Firstly, because of success in evangelism and mission. It is the fastest growing church in the Anglican Communion (27 new Dioceses were created in the 1990’s and another 70 in the 2000’s; membership now numbers approximately 18 million).
Secondly, because of faithfulness in dealing with major challenges. For example, how to adapt structures quickly to cope with this growth, and with the bewilderingly rapid modernization that characterizes much of Africa, and how to maintain prophetic witness and pastoral care in the face of the violent attacks on the Christian communities by Boko Haram in the north-east of the country.
Because of this it has been a great privilege for a small number of us from the Church of England to visit Nigeria at the invitation of the Primate, Most Revd Nicholas Okoh, and to take part in the annual Divine Commonwealth Conference taking place in the capital city Abuja. The impressively organized gathering is taking place at the magnificent National Christian Centre, with Bishops, clergy and laity from many of the Dioceses coming together to listen to talks, take part in bible studies and seminars, pray and worship and have fellowship.
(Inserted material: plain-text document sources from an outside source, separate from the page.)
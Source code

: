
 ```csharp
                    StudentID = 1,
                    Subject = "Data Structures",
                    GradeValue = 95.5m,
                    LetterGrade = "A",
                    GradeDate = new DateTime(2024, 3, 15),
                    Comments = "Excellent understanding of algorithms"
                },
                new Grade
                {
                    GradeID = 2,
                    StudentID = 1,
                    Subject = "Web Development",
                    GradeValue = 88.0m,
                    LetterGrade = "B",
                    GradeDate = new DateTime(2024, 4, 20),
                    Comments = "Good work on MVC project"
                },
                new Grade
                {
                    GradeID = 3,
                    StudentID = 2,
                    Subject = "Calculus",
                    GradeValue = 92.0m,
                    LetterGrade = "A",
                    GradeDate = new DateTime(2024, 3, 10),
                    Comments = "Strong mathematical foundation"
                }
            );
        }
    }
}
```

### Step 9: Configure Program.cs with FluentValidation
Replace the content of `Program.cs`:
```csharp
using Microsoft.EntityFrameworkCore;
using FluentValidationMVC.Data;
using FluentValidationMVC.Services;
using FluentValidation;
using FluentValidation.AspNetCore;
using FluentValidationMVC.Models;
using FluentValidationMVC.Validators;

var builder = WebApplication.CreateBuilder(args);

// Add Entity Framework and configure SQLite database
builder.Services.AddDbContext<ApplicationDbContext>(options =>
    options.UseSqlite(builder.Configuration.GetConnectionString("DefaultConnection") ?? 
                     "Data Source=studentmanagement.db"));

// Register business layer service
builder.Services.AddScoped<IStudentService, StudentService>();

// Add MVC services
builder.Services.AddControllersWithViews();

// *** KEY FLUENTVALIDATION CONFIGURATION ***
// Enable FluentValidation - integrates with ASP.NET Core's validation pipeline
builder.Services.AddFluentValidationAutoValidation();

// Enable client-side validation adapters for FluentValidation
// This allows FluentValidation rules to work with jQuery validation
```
Okoh gave the opening address on the first evening, on the topic of “contending for the faith” (Jude 3) in the face of false teaching within the church and temptations and persecutions from without. While there was an allusion to the infiltration of secularism and the heterodoxy of liberal teaching in Western churches, there was mostly humble acknowledgement of problems within the Nigerian Christian and political scene and a calling of the church back to the authentic message of the Christian Gospel and personal faith in Jesus Christ. This has continued to be the tone of the conference.
The worship has been a wonderful mixture of the solemn and the reverent with traditional Anglican liturgy and hymns, and the vibrant and joyful with praise band, choir and superb soloists leading the choruses. Many of the women are decked out in magnificent coloured print costumes and headdresses, and so its an amazing spectacle when the big congregation are dancing in praise to the Lord together. A very moving hour of prayer was led with thanksgiving, intercession and invitation to be open to the Holy Spirit interspersed with song, and the second day concluded with a “revival hour” – a Scripture-soaked message of encouragement preached by a Bishop.
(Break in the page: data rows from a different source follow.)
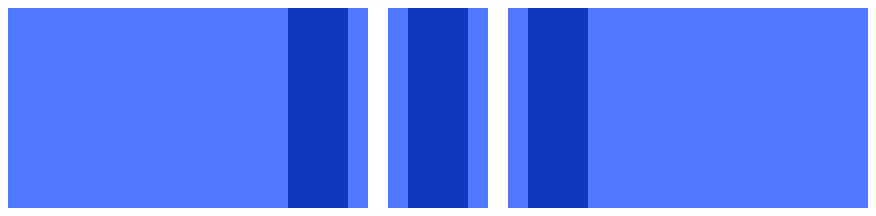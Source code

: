 <div class="blue"></div>
<div class="white"></div>
<div class="blue"></div>
<div class="white"></div>
<div class="blue"></div>
<style>
  body {
    background: #4F77FF;
    display: flex;
    align-items: center;
    justify-content: center;
    gap: 20px; 
  }
  .blue {
    width: 60px;
    height: 200px;
    background: #1038BF;
  }
  .white {
    width: 20px;
    height: 200px;
    background: #FFFFFF;
  }
</style>
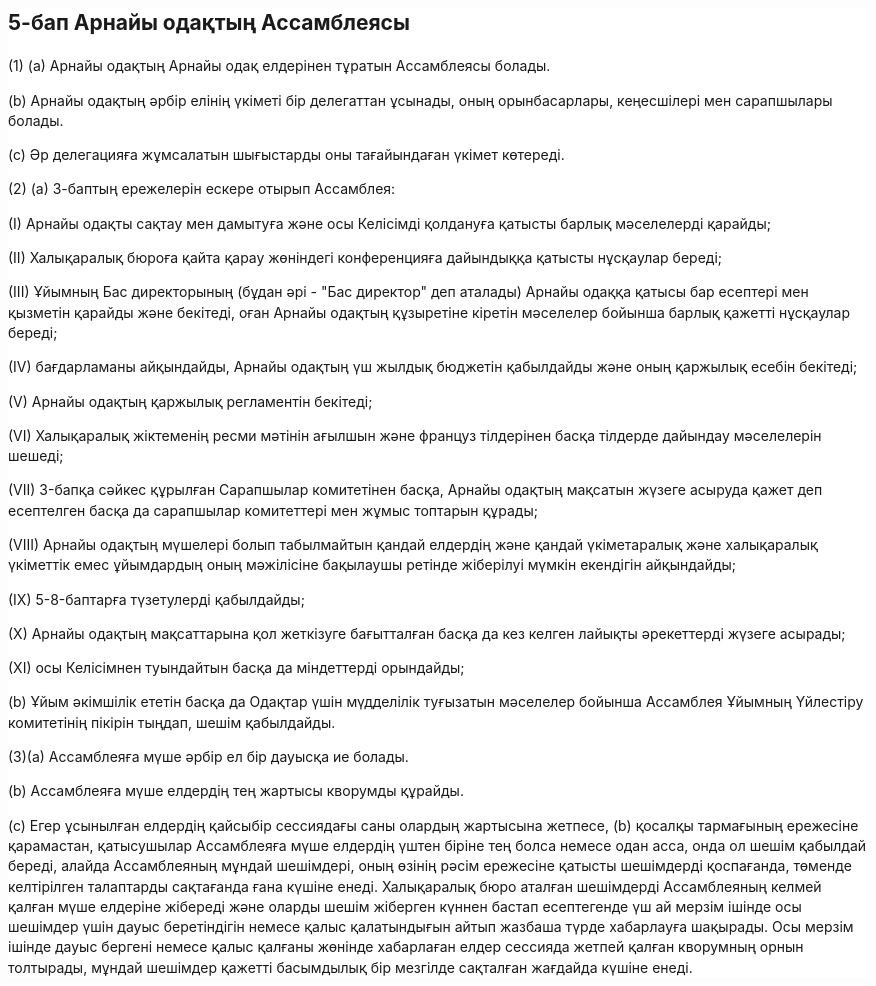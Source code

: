 ## 5-бап Арнайы одақтың Ассамблеясы

(1) (а) Арнайы одақтың Арнайы одақ елдерiнен тұратын Ассамблеясы болады.

(b) Арнайы одақтың әрбiр елiнің үкiметi бiр делегаттан ұсынады, оның орынбасарлары, кеңесшiлерi мен сарапшылары болады.

(с) Әр делегацияға жұмсалатын шығыстарды оны тағайындаған үкiмет көтередi.

(2) (а) 3-баптың ережелерiн ескере отырып Ассамблея:

(I) Арнайы одақты сақтау мен дамытуға және осы Келiсiмдi қолдануға қатысты барлық мәселелердi қарайды;

(II) Халықаралық бюроға қайта қарау жөнiндегi конференцияға дайындыққа қатысты нұсқаулар бередi;

(III) Ұйымның Бас директорының (бұдан әрi - "Бас директор" деп аталады) Арнайы одаққа қатысы бар есептерi мен қызметiн қарайды және бекiтедi, оған Арнайы одақтың құзыретiне кiретiн мәселелер бойынша барлық қажеттi нұсқаулар бередi;

(IV) бағдарламаны айқындайды, Арнайы одақтың үш жылдық бюджетiн қабылдайды және оның қаржылық есебiн бекiтедi;

(V) Арнайы одақтың қаржылық регламентiн бекiтедi;

(VI) Халықаралық жiктеменiң ресми мәтiнiн ағылшын және француз тiлдерiнен басқа тiлдерде дайындау мәселелерiн шешедi;

(VII) 3-бапқа сәйкес құрылған Сарапшылар комитетiнен басқа, Арнайы одақтың мақсатын жүзеге асыруда қажет деп есептелген басқа да сарапшылар комитеттерi мен жұмыс топтарын құрады;

(VIII) Арнайы одақтың мүшелерi болып табылмайтын қандай елдердiң және қандай үкiметаралық және халықаралық үкiметтік емес ұйымдардың оның мәжiлiсiне бақылаушы ретiнде жiберiлуi мүмкiн екендiгiн айқындайды;

(IX) 5-8-баптарға түзетулердi қабылдайды;

(X) Арнайы одақтың мақсаттарына қол жеткiзуге бағытталған басқа да кез келген лайықты әрекеттердi жүзеге асырады;

(XI) осы Келiсiмнен туындайтын басқа да мiндеттердi орындайды;

(b) Ұйым әкiмшiлiк ететiн басқа да Одақтар үшiн мүдделiлiк туғызатын мәселелер бойынша Ассамблея Ұйымның Үйлестiру комитетiнiң пiкiрiн тыңдап, шешiм қабылдайды.

(3)(а) Ассамблеяға мүше әрбiр ел бiр дауысқа ие болады.

(b) Ассамблеяға мүше елдердiң тең жартысы кворумды құрайды.

(с) Егер ұсынылған елдердің қайсыбiр сессиядағы саны олардың жартысына жетпесе, (b) қосалқы тармағының ережесiне қарамастан, қатысушылар Ассамблеяға мүше елдердiң үштен бiрiне тең болса немесе одан асса, онда ол шешiм қабылдай бередi, алайда Ассамблеяның мұндай шешiмдерi, оның өзiнің рәсiм ережесiне қатысты шешiмдердi қоспағанда, төменде келтiрiлген талаптарды сақтағанда ғана күшiне енедi. Халықаралық бюро аталған шешiмдердi Ассамблеяның келмей қалған мүше елдерiне жiбередi және оларды шешiм жiберген күннен бастап есептегенде үш ай мерзiм iшiнде осы шешiмдер үшiн дауыс беретiндiгiн немесе қалыс қалатындығын айтып жазбаша түрде хабарлауға шақырады. Осы мерзiм iшiнде дауыс бергенi немесе қалыс қалғаны жөнiнде хабарлаған елдер сессияда жетпей қалған кворумның орнын толтырады, мұндай шешiмдер қажеттi басымдылық бiр мезгiлде сақталған жағдайда күшiне енедi.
At the same time the conference is featuring talks on such topics as “persecution in the early church”, “the challenge of Islam” and “soldiers of the cross in Nigeria’s early Christian history”, as well as seminars on subjects like “spiritual warfare” and “making your parish come alive”. For these Christians, it’s clear that faith in Jesus is a comfort and joy but also a serious business. These are people whose faith is simply expressed: God exists and the Bible is true. But at the same time there is a depth of experience of living in relationship with God and of understanding of the complex issues in the country. Among the leadership there is a determination that clergy and laity should be better trained, but also a desire that this should enhance not cut across vibrant faith.
Being at this conference has been an encouragement and a challenge. We thank God for the Church of Nigeria and pray for her people, and also pray for some of this joy in worship, evangelistic zeal and commitment to truth to be more prevalent in the Church of England.